TASK DIRECTIONS:
Here are some records; copy every line that holds the word "https".

DATASET RECORDS:
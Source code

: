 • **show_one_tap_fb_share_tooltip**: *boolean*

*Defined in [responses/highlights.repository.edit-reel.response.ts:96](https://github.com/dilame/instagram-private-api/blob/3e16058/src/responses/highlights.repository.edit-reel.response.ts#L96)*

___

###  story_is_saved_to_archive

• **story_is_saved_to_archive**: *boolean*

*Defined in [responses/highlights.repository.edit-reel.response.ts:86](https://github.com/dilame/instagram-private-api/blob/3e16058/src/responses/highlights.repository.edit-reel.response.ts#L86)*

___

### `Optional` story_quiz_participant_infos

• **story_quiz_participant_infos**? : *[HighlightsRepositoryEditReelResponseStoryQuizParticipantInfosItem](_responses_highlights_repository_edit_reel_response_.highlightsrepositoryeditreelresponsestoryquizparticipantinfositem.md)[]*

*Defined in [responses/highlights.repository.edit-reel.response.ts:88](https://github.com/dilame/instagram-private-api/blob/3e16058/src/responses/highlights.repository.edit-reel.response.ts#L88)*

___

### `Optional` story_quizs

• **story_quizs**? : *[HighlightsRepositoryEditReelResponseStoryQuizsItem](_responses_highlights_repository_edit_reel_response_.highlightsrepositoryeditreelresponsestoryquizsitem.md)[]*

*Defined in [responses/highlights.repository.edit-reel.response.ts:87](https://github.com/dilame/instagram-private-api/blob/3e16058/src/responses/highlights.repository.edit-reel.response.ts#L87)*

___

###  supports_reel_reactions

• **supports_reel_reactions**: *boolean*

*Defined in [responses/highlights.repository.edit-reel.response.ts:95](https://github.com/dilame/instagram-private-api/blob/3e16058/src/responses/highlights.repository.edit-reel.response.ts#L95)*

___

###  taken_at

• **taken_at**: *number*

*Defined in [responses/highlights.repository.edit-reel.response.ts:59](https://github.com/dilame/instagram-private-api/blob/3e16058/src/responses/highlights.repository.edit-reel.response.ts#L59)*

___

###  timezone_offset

YOUR SOLUTION:
*Defined in [responses/highlights.repository.edit-reel.response.ts:96](https://github.com/dilame/instagram-private-api/blob/3e16058/src/responses/highlights.repository.edit-reel.response.ts#L96)*
*Defined in [responses/highlights.repository.edit-reel.response.ts:86](https://github.com/dilame/instagram-private-api/blob/3e16058/src/responses/highlights.repository.edit-reel.response.ts#L86)*
*Defined in [responses/highlights.repository.edit-reel.response.ts:88](https://github.com/dilame/instagram-private-api/blob/3e16058/src/responses/highlights.repository.edit-reel.response.ts#L88)*
*Defined in [responses/highlights.repository.edit-reel.response.ts:87](https://github.com/dilame/instagram-private-api/blob/3e16058/src/responses/highlights.repository.edit-reel.response.ts#L87)*
*Defined in [responses/highlights.repository.edit-reel.response.ts:95](https://github.com/dilame/instagram-private-api/blob/3e16058/src/responses/highlights.repository.edit-reel.response.ts#L95)*
*Defined in [responses/highlights.repository.edit-reel.response.ts:59](https://github.com/dilame/instagram-private-api/blob/3e16058/src/responses/highlights.repository.edit-reel.response.ts#L59)*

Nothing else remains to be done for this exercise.